Dundas West neon bike the latest casualty in Ford’s war on public art
Last week, Rob Ford’s clean-walls crusade erased a mural the city paid a local artist to paint. Then, a couple days later, news broke that the city had taken aim at another harmless act of urban beautification: an abandoned bicycle outside the OCADU Student Gallery on Dundas Street West. Artists Caroline Macfarlane and Vanessa Nicholas recently transformed the old, rusting bike into a neon orange piece of public art, only to be slapped with a removal notice by the city for their efforts.
Apparently, Macfarlane sanded, primed and eventually, alongside Nicholas, spray-painted the bike, much to the delight of many passersby. From her blog:
Another little boy told me I had a beautiful bike and that he wished he had an orange bike like mine. A woman shook my hand and thanked me for brightening the street. Two police officers came by on numerous occasions to see the transformation of the bike unfold. By the end of the day they were suggesting what types of flowers to plant in the basket and honking and waving as they rode by in their cruiser!
While the two officers appreciated the freshly painted bike, the city apparently did not. Macfarlane returned to find a removal notice on her latest work, instructing the owner to move it within seven days. But why now? According to a spokeswoman for the City of Toronto Transportation Services, the city acts only if it receives a specific complaint; but Trinity-Spadina councillor Adam Vaughan says he has yet to receive one related to the neon bike.
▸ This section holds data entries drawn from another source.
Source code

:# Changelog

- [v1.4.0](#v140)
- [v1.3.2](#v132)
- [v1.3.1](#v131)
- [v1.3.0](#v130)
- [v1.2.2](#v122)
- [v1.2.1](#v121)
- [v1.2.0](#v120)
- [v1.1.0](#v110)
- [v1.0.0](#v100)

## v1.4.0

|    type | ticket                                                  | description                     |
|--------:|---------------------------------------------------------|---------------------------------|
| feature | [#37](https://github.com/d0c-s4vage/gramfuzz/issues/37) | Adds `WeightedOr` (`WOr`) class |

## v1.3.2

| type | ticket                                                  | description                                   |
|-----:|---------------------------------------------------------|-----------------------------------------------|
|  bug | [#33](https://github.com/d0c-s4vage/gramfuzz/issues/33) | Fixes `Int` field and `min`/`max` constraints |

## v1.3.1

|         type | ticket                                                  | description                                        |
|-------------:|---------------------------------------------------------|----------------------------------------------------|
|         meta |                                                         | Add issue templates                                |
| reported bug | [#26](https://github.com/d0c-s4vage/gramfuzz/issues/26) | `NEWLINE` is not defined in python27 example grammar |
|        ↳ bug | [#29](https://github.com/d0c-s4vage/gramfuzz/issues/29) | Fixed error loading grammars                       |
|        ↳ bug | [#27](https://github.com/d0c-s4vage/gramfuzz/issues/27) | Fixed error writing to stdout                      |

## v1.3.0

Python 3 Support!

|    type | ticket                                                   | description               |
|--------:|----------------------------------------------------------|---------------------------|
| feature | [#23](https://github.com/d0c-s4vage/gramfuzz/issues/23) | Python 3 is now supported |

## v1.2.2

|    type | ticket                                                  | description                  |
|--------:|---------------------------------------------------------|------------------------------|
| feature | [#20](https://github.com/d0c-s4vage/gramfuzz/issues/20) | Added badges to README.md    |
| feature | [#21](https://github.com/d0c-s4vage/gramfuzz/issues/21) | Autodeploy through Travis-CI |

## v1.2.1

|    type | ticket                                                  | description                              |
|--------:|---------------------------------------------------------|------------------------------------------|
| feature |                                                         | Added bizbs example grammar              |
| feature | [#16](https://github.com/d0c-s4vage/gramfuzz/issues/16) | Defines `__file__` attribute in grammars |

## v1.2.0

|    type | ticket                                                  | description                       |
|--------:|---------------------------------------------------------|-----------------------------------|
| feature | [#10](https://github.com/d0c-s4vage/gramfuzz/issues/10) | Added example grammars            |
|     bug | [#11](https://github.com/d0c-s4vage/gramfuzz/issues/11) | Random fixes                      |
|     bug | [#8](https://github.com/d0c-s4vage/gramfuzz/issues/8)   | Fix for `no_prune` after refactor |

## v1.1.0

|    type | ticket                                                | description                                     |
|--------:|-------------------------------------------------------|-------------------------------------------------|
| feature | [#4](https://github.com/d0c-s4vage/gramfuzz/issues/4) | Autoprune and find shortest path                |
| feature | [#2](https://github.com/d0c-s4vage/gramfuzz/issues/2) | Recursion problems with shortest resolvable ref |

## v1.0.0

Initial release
We’ll leave the last word to Macfarlane, who summed up the situation best: “This bike has been sitting in the same pace for
years, unnoticed by the city. However, once it is brightened and made beautiful, it’s got to go.”
UPDATE: We’re happy to say that Torontoist is reporting that it looks like the bike is going to stay—chives and all—locked up on Dundas West at least for the time being, if not longer.